Assignment: Retrieve all lines below that have the string "GroupDocs".
──────── Source records
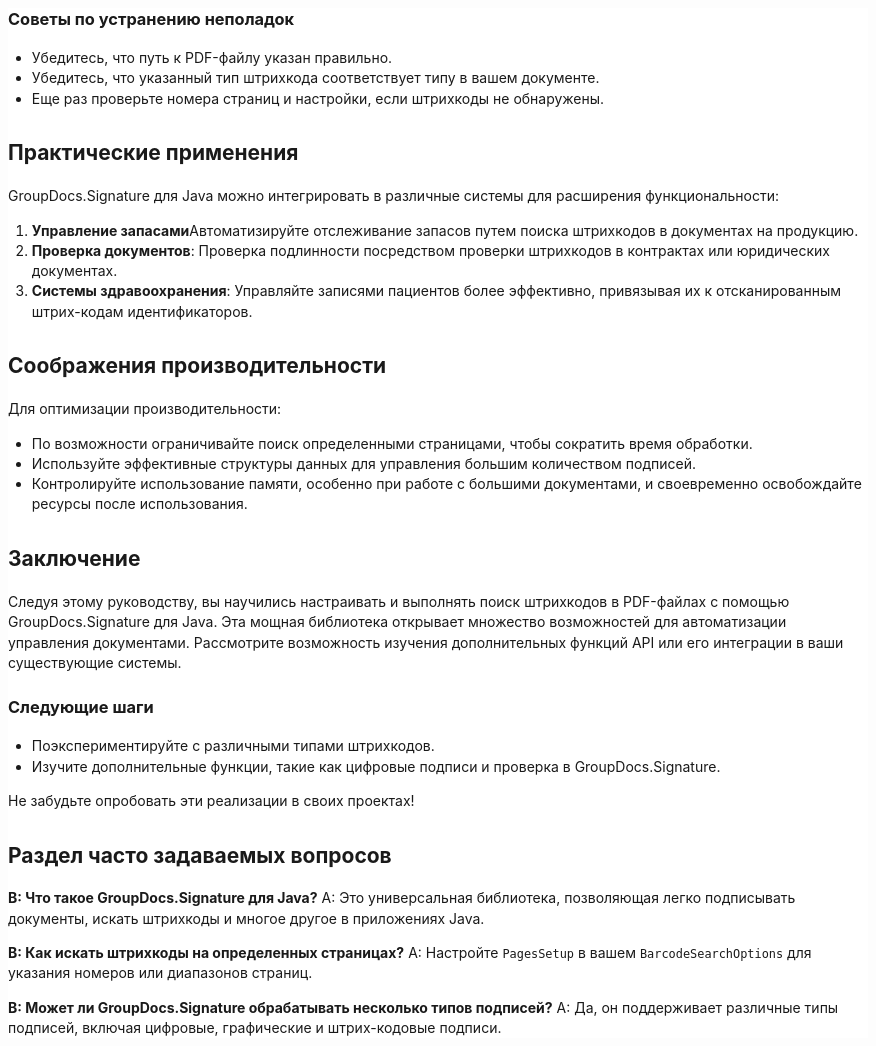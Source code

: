 ### Советы по устранению неполадок
- Убедитесь, что путь к PDF-файлу указан правильно.
- Убедитесь, что указанный тип штрихкода соответствует типу в вашем документе.
- Еще раз проверьте номера страниц и настройки, если штрихкоды не обнаружены.

## Практические применения

GroupDocs.Signature для Java можно интегрировать в различные системы для расширения функциональности:
1. **Управление запасами**Автоматизируйте отслеживание запасов путем поиска штрихкодов в документах на продукцию.
2. **Проверка документов**: Проверка подлинности посредством проверки штрихкодов в контрактах или юридических документах.
3. **Системы здравоохранения**: Управляйте записями пациентов более эффективно, привязывая их к отсканированным штрих-кодам идентификаторов.

## Соображения производительности

Для оптимизации производительности:
- По возможности ограничивайте поиск определенными страницами, чтобы сократить время обработки.
- Используйте эффективные структуры данных для управления большим количеством подписей.
- Контролируйте использование памяти, особенно при работе с большими документами, и своевременно освобождайте ресурсы после использования.

## Заключение

Следуя этому руководству, вы научились настраивать и выполнять поиск штрихкодов в PDF-файлах с помощью GroupDocs.Signature для Java. Эта мощная библиотека открывает множество возможностей для автоматизации управления документами. Рассмотрите возможность изучения дополнительных функций API или его интеграции в ваши существующие системы.

### Следующие шаги
- Поэкспериментируйте с различными типами штрихкодов.
- Изучите дополнительные функции, такие как цифровые подписи и проверка в GroupDocs.Signature.

Не забудьте опробовать эти реализации в своих проектах!

## Раздел часто задаваемых вопросов

**В: Что такое GroupDocs.Signature для Java?**
A: Это универсальная библиотека, позволяющая легко подписывать документы, искать штрихкоды и многое другое в приложениях Java.

**В: Как искать штрихкоды на определенных страницах?**
А: Настройте `PagesSetup` в вашем `BarcodeSearchOptions` для указания номеров или диапазонов страниц.

**В: Может ли GroupDocs.Signature обрабатывать несколько типов подписей?**
A: Да, он поддерживает различные типы подписей, включая цифровые, графические и штрих-кодовые подписи.
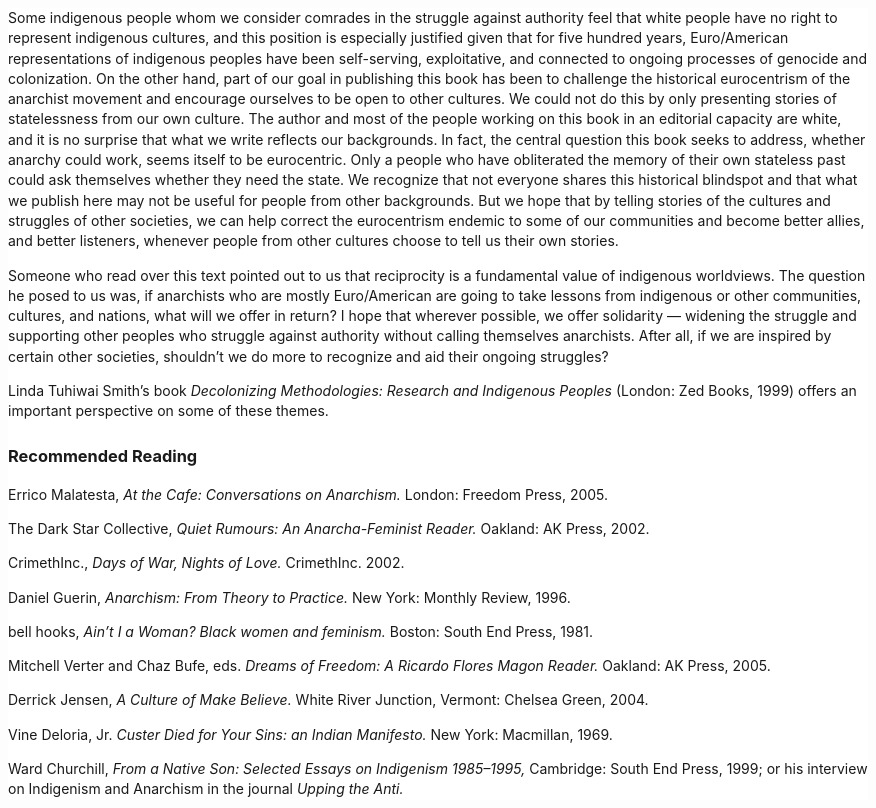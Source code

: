 Some indigenous people whom we consider comrades in the struggle against authority feel that white people have no right to represent indigenous cultures, and this position is especially justified given that for five hundred years, Euro/American representations of indigenous peoples have been self-serving, exploitative, and connected to ongoing processes of genocide and colonization. On the other hand, part of our goal in publishing this book has been to challenge the historical eurocentrism of the anarchist movement and encourage ourselves to be open to other cultures. We could not do this by only presenting stories of statelessness from our own culture. The author and most of the people working on this book in an editorial capacity are white, and it is no surprise that what we write reflects our backgrounds. In fact, the central question this book seeks to address, whether anarchy could work, seems itself to be eurocentric. Only a people who have obliterated the memory of their own stateless past could ask themselves whether they need the state. We recognize that not everyone shares this historical blindspot and that what we publish here may not be useful for people from other backgrounds. But we hope that by telling stories of the cultures and struggles of other societies, we can help correct the eurocentrism endemic to some of our communities and become better allies, and better listeners, whenever people from other cultures choose to tell us their own stories.

Someone who read over this text pointed out to us that reciprocity is a fundamental value of indigenous worldviews. The question he posed to us was, if anarchists who are mostly Euro/American are going to take lessons from indigenous or other communities, cultures, and nations, what will we offer in return? I hope that wherever possible, we offer solidarity — widening the struggle and supporting other peoples who struggle against authority without calling themselves anarchists. After all, if we are inspired by certain other societies, shouldn’t we do more to recognize and aid their ongoing struggles?

Linda Tuhiwai Smith’s book <em>Decolonizing Methodologies: Research and Indigenous Peoples</em> (London: Zed Books, 1999) offers an important perspective on some of these themes.

### Recommended Reading

<div>

Errico Malatesta, <em>At the Cafe: Conversations on Anarchism.</em> London: Freedom Press, 2005.

The Dark Star Collective, <em>Quiet Rumours: An Anarcha-Feminist Reader.</em> Oakland: AK Press, 2002.

CrimethInc., <em>Days of War, Nights of Love.</em> CrimethInc. 2002.

Daniel Guerin, <em>Anarchism: From Theory to Practice.</em> New York: Monthly Review, 1996.

bell hooks,  <em>Ain’t I a Woman? Black women and feminism.</em> Boston: South End Press, 1981.

Mitchell Verter and Chaz Bufe, eds. <em>Dreams of Freedom: A Ricardo Flores Magon Reader.</em> Oakland: AK Press, 2005.

Derrick Jensen, <em>A Culture of Make Believe.</em> White River Junction, Vermont: Chelsea Green, 2004.

Vine Deloria, Jr. <em>Custer Died for Your Sins: an Indian Manifesto.</em> New York: Macmillan, 1969.

Ward Churchill, <em>From a Native Son: Selected Essays on Indigenism 1985–1995,</em> Cambridge: South End Press, 1999; or his interview on Indigenism and Anarchism in the journal <em>Upping the Anti.</em>

</div>
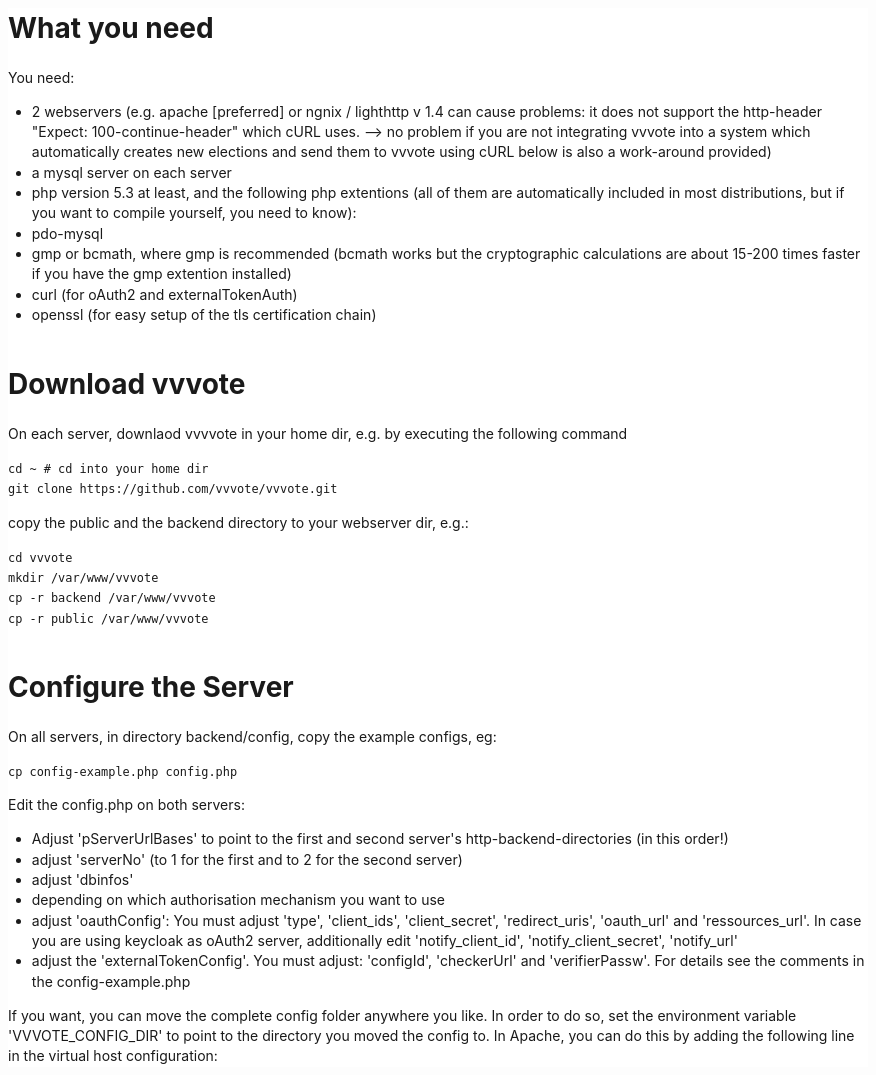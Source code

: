 What you need
=============
You need:

* 2 webservers (e.g. apache [preferred] or ngnix / lighthttp v 1.4 can cause problems: it does not support the http-header "Expect: 100-continue-header" which cURL uses. --> no problem if you are not integrating vvvote into a system which automatically creates new elections and send them to vvvote using cURL below is also a work-around provided)
* a mysql server on each server
* php version 5.3 at least, and the following php extentions (all of them are automatically included in most distributions, but if you want to compile yourself, you need to know):
 * pdo-mysql
 * gmp or bcmath, where gmp is recommended (bcmath works but the cryptographic calculations are about 15-200 times faster if you have the gmp extention installed)
 * curl (for oAuth2 and externalTokenAuth)
 * openssl (for easy setup of the tls certification chain) 

Download vvvote
===============
On each server, downlaod vvvvote in your home dir, e.g. by executing the following command

	cd ~ # cd into your home dir
	git clone https://github.com/vvvote/vvvote.git
 
copy the public and the backend directory to your webserver dir, e.g.:

	cd vvvote
	mkdir /var/www/vvvote
	cp -r backend /var/www/vvvote
	cp -r public /var/www/vvvote
 
Configure the Server
====================

On all servers, in directory backend/config, copy the example configs, eg:

	cp config-example.php config.php
	
Edit the config.php on both servers:
* Adjust 'pServerUrlBases' to point to the first and second server's http-backend-directories (in this order!)
* adjust 'serverNo' (to 1 for the first and to 2 for the second server)
* adjust 'dbinfos' 
* depending on which authorisation mechanism you want to use 
 * adjust 'oauthConfig': You must adjust 'type', 'client_ids', 'client_secret', 'redirect_uris', 'oauth_url' and 'ressources_url'. 
	In case you are using keycloak as oAuth2 server, additionally edit 'notify_client_id', 'notify_client_secret', 'notify_url'
 * adjust the 'externalTokenConfig'. You must adjust: 'configId', 'checkerUrl' and 'verifierPassw'. 
For details see the comments in the config-example.php

If you want, you can move the complete config folder anywhere you like.
In order to do so, set the environment variable 'VVVOTE_CONFIG_DIR' to point to the directory you moved the config to.
In Apache, you can do this by adding the following line in the virtual host configuration:
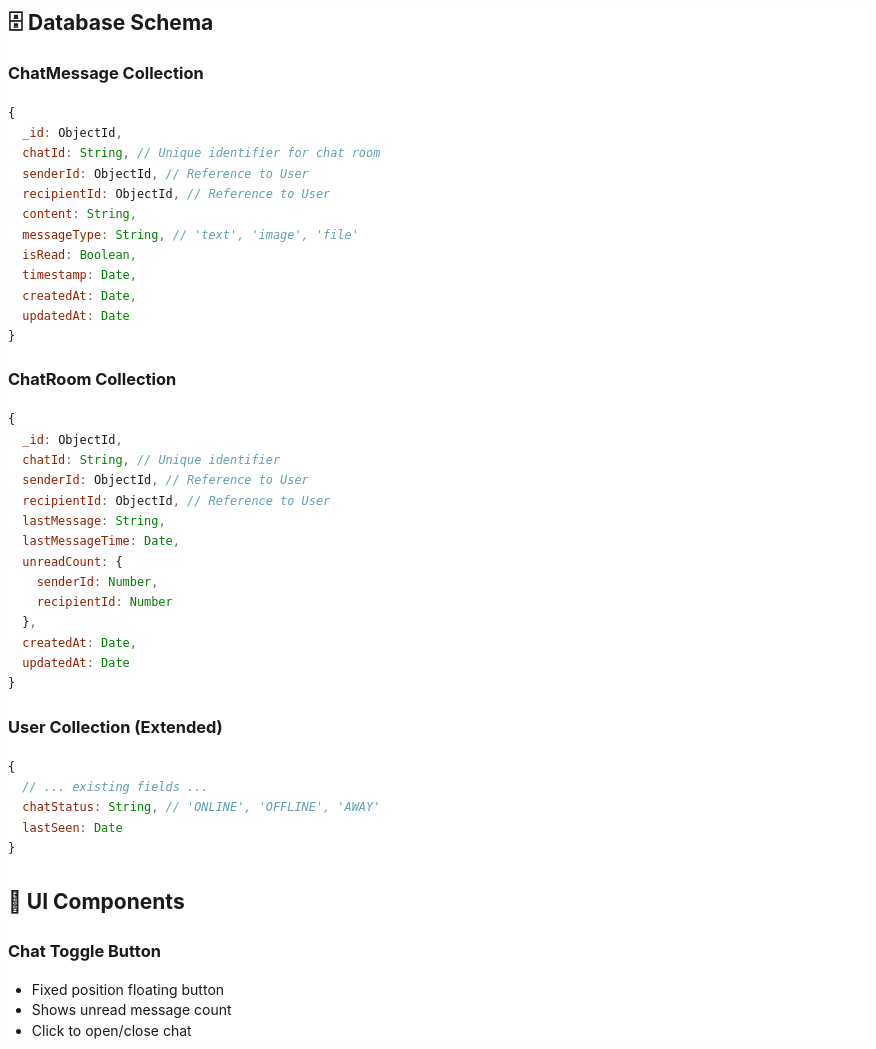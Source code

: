## 🗄️ Database Schema

### ChatMessage Collection
```javascript
{
  _id: ObjectId,
  chatId: String, // Unique identifier for chat room
  senderId: ObjectId, // Reference to User
  recipientId: ObjectId, // Reference to User
  content: String,
  messageType: String, // 'text', 'image', 'file'
  isRead: Boolean,
  timestamp: Date,
  createdAt: Date,
  updatedAt: Date
}
```

### ChatRoom Collection
```javascript
{
  _id: ObjectId,
  chatId: String, // Unique identifier
  senderId: ObjectId, // Reference to User
  recipientId: ObjectId, // Reference to User
  lastMessage: String,
  lastMessageTime: Date,
  unreadCount: {
    senderId: Number,
    recipientId: Number
  },
  createdAt: Date,
  updatedAt: Date
}
```

### User Collection (Extended)
```javascript
{
  // ... existing fields ...
  chatStatus: String, // 'ONLINE', 'OFFLINE', 'AWAY'
  lastSeen: Date
}
```

## 🎨 UI Components

### Chat Toggle Button
- Fixed position floating button
- Shows unread message count
- Click to open/close chat
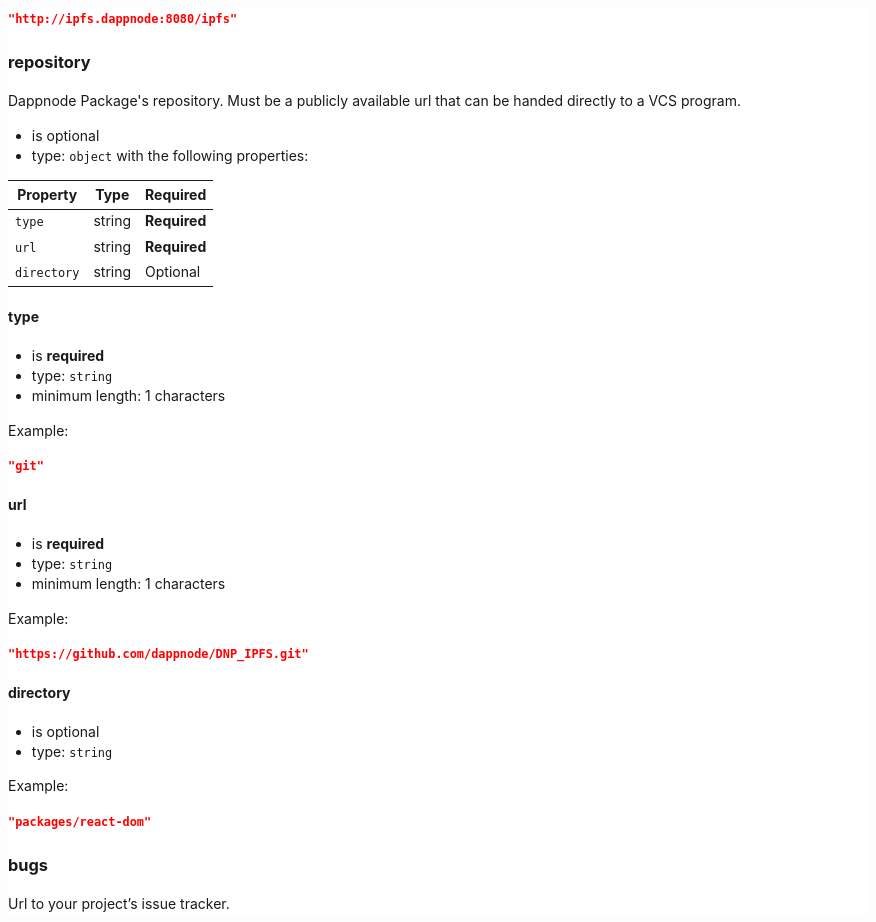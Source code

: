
 ```json
"http://ipfs.dappnode:8080/ipfs"
```

### repository

Dappnode Package's repository. Must be a publicly available url that can be handed directly to a VCS program.

- is optional
- type: `object` with the following properties:

| Property    | Type   | Required     |
| ----------- | ------ | ------------ |
| `type`      | string | **Required** |
| `url`       | string | **Required** |
| `directory` | string | Optional     |

#### type

- is **required**
- type: `string`
- minimum length: 1 characters

Example:

```json
"git"
```

#### url

- is **required**
- type: `string`
- minimum length: 1 characters

Example:

```json
"https://github.com/dappnode/DNP_IPFS.git"
```

#### directory

- is optional
- type: `string`

Example:

```json
"packages/react-dom"
```

### bugs

Url to your project’s issue tracker.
────────────────
The completed task:
GroupDocs.Signature для Java можно интегрировать в различные системы для расширения функциональности:
Следуя этому руководству, вы научились настраивать и выполнять поиск штрихкодов в PDF-файлах с помощью GroupDocs.Signature для Java. Эта мощная библиотека открывает множество возможностей для автоматизации управления документами. Рассмотрите возможность изучения дополнительных функций API или его интеграции в ваши существующие системы.
- Изучите дополнительные функции, такие как цифровые подписи и проверка в GroupDocs.Signature.
**В: Что такое GroupDocs.Signature для Java?**
**В: Может ли GroupDocs.Signature обрабатывать несколько типов подписей?**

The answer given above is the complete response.